Industry looks to new solutions in chip multiprocessing technology
The focus now is on where the performance improvements will come from, and the main bet is on concurrency. Both Intel and AMD have developed Chip Multiprocessing (CMP) technology, where distinct microprocessors sit on the same crystal die, sharing external resources, but otherwise running independently.
However, in order to exploit CMP to the full, software will need to be written using concurrency. Concurrent, or parallel, programming has been a specialist computer science practice that has never entered the mainstream, not least because it requires special tools and techniques to design and debug such systems, and they are conceptually quite different from conventional sequential programming.
Today's programmers have not been trained for this task, and the mainstream programming languages have not catered for it. Java is the best geared for the task, as it allows multi-thread programming, but niche languages, for example based on Functional Programming like Scheme, have features that if brought into mainstream languages will enable the advantages of concurrency on CMP to be programmable.
However, there are major design and assurance issues in programming in this new paradigm, as parallel programming will make security and testing far more difficult. Unlike the introduction of Object Oriented Programming into the mainstream, which reduced complexity in large software projects, concurrency will do the opposite, by increasing the complexity with increase in the size of the code. Specialised applications will benefit Google, for example, exploits CMP for parallel access to Web server farms, as its main purpose is simply to serve pages to Web surfers.

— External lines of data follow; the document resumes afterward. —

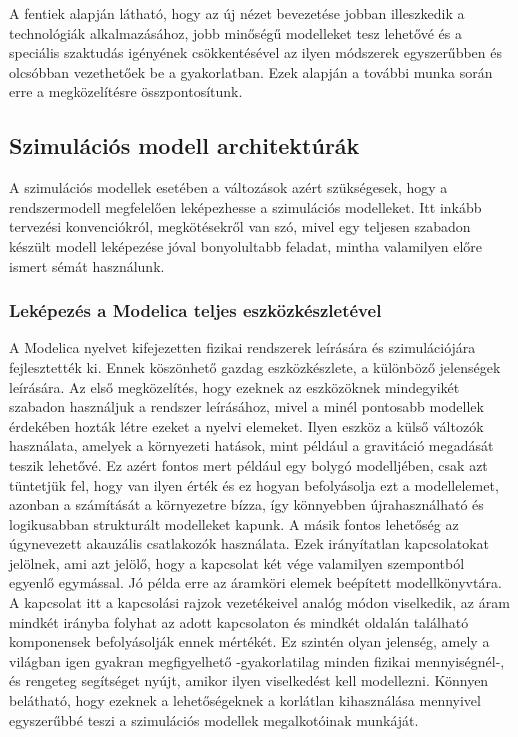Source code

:         A fentiek alapján látható, hogy az új nézet bevezetése jobban illeszkedik a technológiák alkalmazásához, jobb minőségű modelleket tesz lehetővé és a speciális szaktudás igényének csökkentésével az ilyen módszerek egyszerűbben és olcsóbban vezethetőek be a gyakorlatban.
        Ezek alapján a további munka során erre a megközelítésre összpontosítunk.

    \subsection{Szimulációs modell architektúrák}
    A szimulációs modellek esetében a változások azért szükségesek, hogy a rendszermodell megfelelően leképezhesse a szimulációs modelleket.
    Itt inkább tervezési konvenciókról, megkötésekről van szó, mivel egy teljesen szabadon készült modell leképezése jóval bonyolultabb feladat, mintha valamilyen előre ismert sémát használunk.

        \subsubsection{Leképezés a Modelica teljes eszközkészletével}
        A Modelica nyelvet kifejezetten fizikai rendszerek leírására és szimulációjára fejlesztették ki.
        Ennek köszönhető gazdag eszközkészlete, a különböző jelenségek leírására.
        Az első megközelítés, hogy ezeknek az eszközöknek mindegyikét szabadon használjuk a rendszer leírásához, mivel a minél pontosabb modellek érdekében hozták létre ezeket a nyelvi elemeket.
        Ilyen eszköz a külső változók használata, amelyek a környezeti hatások, mint például a gravitáció megadását teszik lehetővé. Ez azért fontos mert például egy bolygó modelljében, csak azt tüntetjük fel, hogy van ilyen érték és ez hogyan befolyásolja ezt a modellelemet, azonban a számítását a környezetre bízza, így könnyebben újrahasználható és logikusabban strukturált modelleket kapunk.
        A másik fontos lehetőség az úgynevezett akauzális csatlakozók használata. Ezek irányítatlan kapcsolatokat jelölnek, ami azt jelölő, hogy a kapcsolat két vége valamilyen szempontból egyenlő egymással. Jó példa erre az áramköri elemek beépített modellkönyvtára. A kapcsolat itt a kapcsolási rajzok vezetékeivel analóg módon viselkedik, az áram mindkét irányba folyhat az adott kapcsolaton és mindkét oldalán található komponensek befolyásolják ennek mértékét.
        Ez szintén olyan jelenség, amely a világban igen gyakran megfigyelhető -gyakorlatilag minden fizikai mennyiségnél-, és rengeteg segítséget nyújt, amikor ilyen viselkedést kell modellezni.
        Könnyen belátható, hogy ezeknek a lehetőségeknek a korlátlan kihasználása mennyivel egyszerűbbé teszi a szimulációs modellek megalkotóinak munkáját.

For general applications, however, it is unlikely that CMP will help the already poor state of application development in meeting business requirements, instead it will increase risk with a far more complex programming paradigm. To expect business to fit in with the wishes of the silicon-chip manufacturers is perhaps looking at the problem the wrong way round. Rather, the company that can produce a microprocessor that retains traditional programming is more likely to win the support of the majority of business. That solution may emerge from gallium arsenide manufactures, a specialist industry already worth billions, or silicon germanium, which has the advantage of being based on silicon and thereby more friendly to the investments of the existing chip leaders.